WORK TO COMPLETE: Only the lines from the start of the data below through the line that contains "Center | Right" are to be copied, exactly and without pictures.

DATA FOR ANALYSIS:

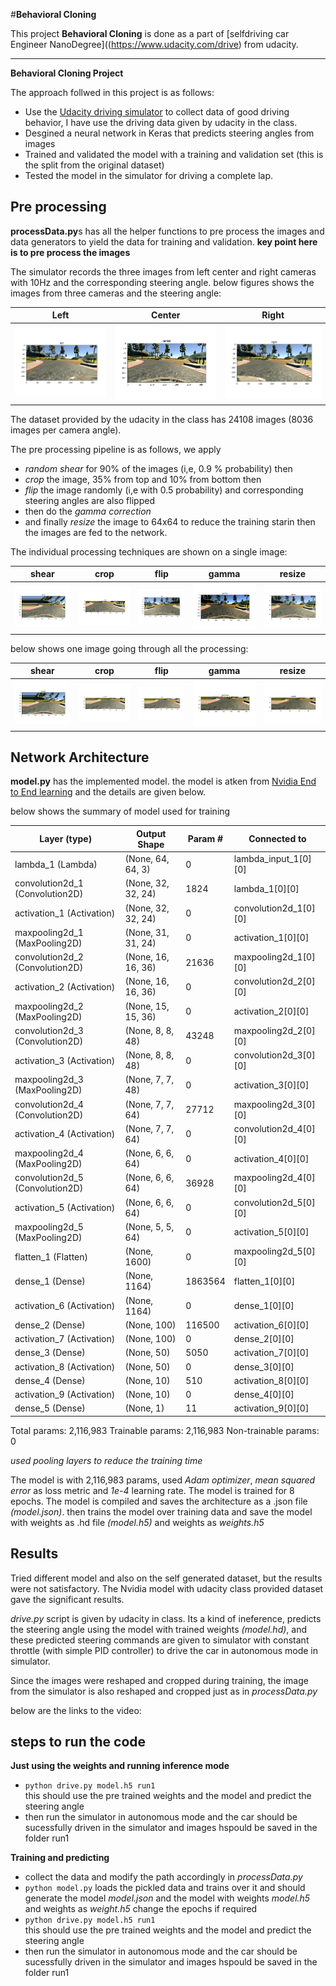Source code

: #**Behavioral Cloning** 

This project **Behavioral Cloning** is done as a part of [selfdriving car Engineer NanoDegree]((https://www.udacity.com/drive) from udacity.

---

**Behavioral Cloning Project**

The approach follwed in this project is as follows:
* Use the [Udacity driving simulator](https://github.com/udacity/self-driving-car-sim) to collect data of good driving behavior, I have use the driving data given by udacity in the class.
* Desgined a neural network in Keras that predicts steering angles from images
* Trained and validated the model with a training and validation set (this is the split from the original dataset)
* Tested the model in the simulator for driving a complete lap.


## Pre processing

**processData.py**s has all the helper functions to pre process the images and data generators to yield the data for training and validation.
**key point here is to pre process the images**

The simulator records the three images from left center and right cameras with 10Hz and the corresponding steering angle.
below figures shows the images from three cameras and the steering angle:

Left   | Center | Right
-------|------- |-------
![left](./images/left.png) | ![center](./images/center.png) | ![right](./images/right.png)

The dataset provided by the udacity in the class has 24108 images (8036 images per camera angle). 

The pre processing pipeline is as follows, we apply 
* *random shear* for 90% of the images (i,e, 0.9 % probability) then 
* *crop* the image, 35% from top and 10% from bottom then
* *flip* the image randomly (i,e with 0.5 probability) and corresponding steering angles are also flipped
* then do the *gamma correction* 
* and finally *resize* the image to 64x64 to reduce the training starin
then the images are fed to the network.

The individual processing techniques are shown on a single image:

shear| crop | flip | gamma| resize
-----|-----|----- | ----- | -----
![shear](./images/shear.png) | ![crop](./images/crop.png) | ![flip](./images/flip.png) | ![gamma](./images/gamma.png) | ![resize](./images/resize.png)


below shows one image going through all the processing:

shear| crop | flip | gamma| resize
-----|-----|----- | ----- | -----
![shear](./images/shear1.png) | ![crop](./images/crop2.png) | ![flip](./images/flip3.png) | ![gamma](./images/gamma4.png) | ![resize](./images/resize5.png)

## Network Architecture
**model.py** has the implemented model. the model is atken from [Nvidia End to End learning](https://arxiv.org/pdf/1604.07316.pdf) and the details are given below. 

below shows the summary of model used for training           


Layer (type)                         |    Output Shape     |  Param #  | Connected to    
-------------------------------------|---------------------|---------- | -----------------------
lambda_1 (Lambda)                    | (None, 64, 64, 3)   |  0      |     lambda_input_1[0][0]             
convolution2d_1 (Convolution2D)      | (None, 32, 32, 24) |   1824   |     lambda_1[0][0]                   
activation_1 (Activation)            | (None, 32, 32, 24) |   0     |      convolution2d_1[0][0]            
maxpooling2d_1 (MaxPooling2D)        | (None, 31, 31, 24)  |  0      |     activation_1[0][0]               
convolution2d_2 (Convolution2D)      | (None, 16, 16, 36)  |  21636  |     maxpooling2d_1[0][0]             
activation_2 (Activation)            | (None, 16, 16, 36) |   0       |   convolution2d_2[0][0]            
maxpooling2d_2 (MaxPooling2D)  |  (None, 15, 15, 36)  |  0     |      activation_2[0][0]               
convolution2d_3 (Convolution2D)|  (None, 8, 8, 48)    |  43248   |    maxpooling2d_2[0][0]             
activation_3 (Activation)    |    (None, 8, 8, 48)   |   0      |     convolution2d_3[0][0]            
maxpooling2d_3 (MaxPooling2D)   | (None, 7, 7, 48)  |    0     |      activation_3[0][0]               
convolution2d_4 (Convolution2D) | (None, 7, 7, 64)  |    27712  |     maxpooling2d_3[0][0]             
activation_4 (Activation)    |    (None, 7, 7, 64)   |   0       |    convolution2d_4[0][0]            
maxpooling2d_4 (MaxPooling2D)  |  (None, 6, 6, 64) |     0    |       activation_4[0][0]               
convolution2d_5 (Convolution2D) | (None, 6, 6, 64) |     36928   |    maxpooling2d_4[0][0]           
activation_5 (Activation)   |     (None, 6, 6, 64)  |    0    |       convolution2d_5[0][0]            
maxpooling2d_5 (MaxPooling2D)  |  (None, 5, 5, 64)  |    0       |    activation_5[0][0]               
flatten_1 (Flatten)      |        (None, 1600)    |      0       |    maxpooling2d_5[0][0]           
dense_1 (Dense)            |      (None, 1164)     |     1863564   |  flatten_1[0][0]                 
activation_6 (Activation)     |   (None, 1164)    |      0        |   dense_1[0][0]                   
dense_2 (Dense)            |      (None, 100)        |   116500   |   activation_6[0][0]               
activation_7 (Activation)    |    (None, 100)     |      0         |  dense_2[0][0]                    
dense_3 (Dense)            |      (None, 50)      |     5050     |   activation_7[0][0]               
activation_8 (Activation)    |    (None, 50)   |         0        |   dense_3[0][0]                    
dense_4 (Dense)           |       (None, 10)      |      510     |    activation_8[0][0]               
activation_9 (Activation)      |  (None, 10)       |    0       |    dense_4[0][0]                    
dense_5 (Dense)               |   (None, 1)      |       11    |      activation_9[0][0]               


Total params: 2,116,983
Trainable params: 2,116,983
Non-trainable params: 0

*used pooling layers to reduce the training time*
               
The model is with 2,116,983 params, used *Adam optimizer*, *mean squared error* as loss metric and *1e-4* learning rate. The model is trained for 8 epochs. The model is compiled and saves the architecture as a .json file *(model.json)*.
then trains the model over training data and save the model with weights as .hd file *(model.h5)* and weights as *weights.h5*
 
## Results
Tried different model and also on the self generated dataset, but the results were not satisfactory. The Nvidia model with udacity class provided dataset gave the significant results.

*drive.py* script is given by udacity in class.
Its a kind of ineference, predicts the steering angle using the model with trained weights *(model.hd)*, and these predicted steering commands are given to simulator with constant throttle (with simple PID controller) to drive the car in autonomous mode in simulator.

Since the images were reshaped and cropped during training, the image from the simulator is also reshaped and cropped just as in *processData.py* 

below are the links to the video:

## steps to run the code

**Just using the weights and running inference mode**

* `python drive.py model.h5 run1`         
this should use the pre trained weights and the model and predict the steering angle           
* then run the simulator in autonomous mode and the car should be sucessfully driven in the simulator and images hspould be saved in the folder run1

**Training and predicting**

* collect the data and modify the path accordingly in *processData.py*
* `python model.py` loads the pickled data and trains over it and should generate the model *model.json* and the model with weights *model.h5* and weights as *weight.h5*
change the epochs if required
* `python drive.py model.h5 run1`          
this should use the pre trained weights and the model and predict the steering angle             
* then run the simulator in autonomous mode and the car should be sucessfully driven in the simulator and images hspould be saved in the folder run1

RESPONSE AREA:
Source code

: #**Behavioral Cloning** 

This project **Behavioral Cloning** is done as a part of [selfdriving car Engineer NanoDegree]((https://www.udacity.com/drive) from udacity.

---

**Behavioral Cloning Project**

The approach follwed in this project is as follows:
* Use the [Udacity driving simulator](https://github.com/udacity/self-driving-car-sim) to collect data of good driving behavior, I have use the driving data given by udacity in the class.
* Desgined a neural network in Keras that predicts steering angles from images
* Trained and validated the model with a training and validation set (this is the split from the original dataset)
* Tested the model in the simulator for driving a complete lap.


## Pre processing

**processData.py**s has all the helper functions to pre process the images and data generators to yield the data for training and validation.
**key point here is to pre process the images**

The simulator records the three images from left center and right cameras with 10Hz and the corresponding steering angle.
below figures shows the images from three cameras and the steering angle:

Left   | Center | Right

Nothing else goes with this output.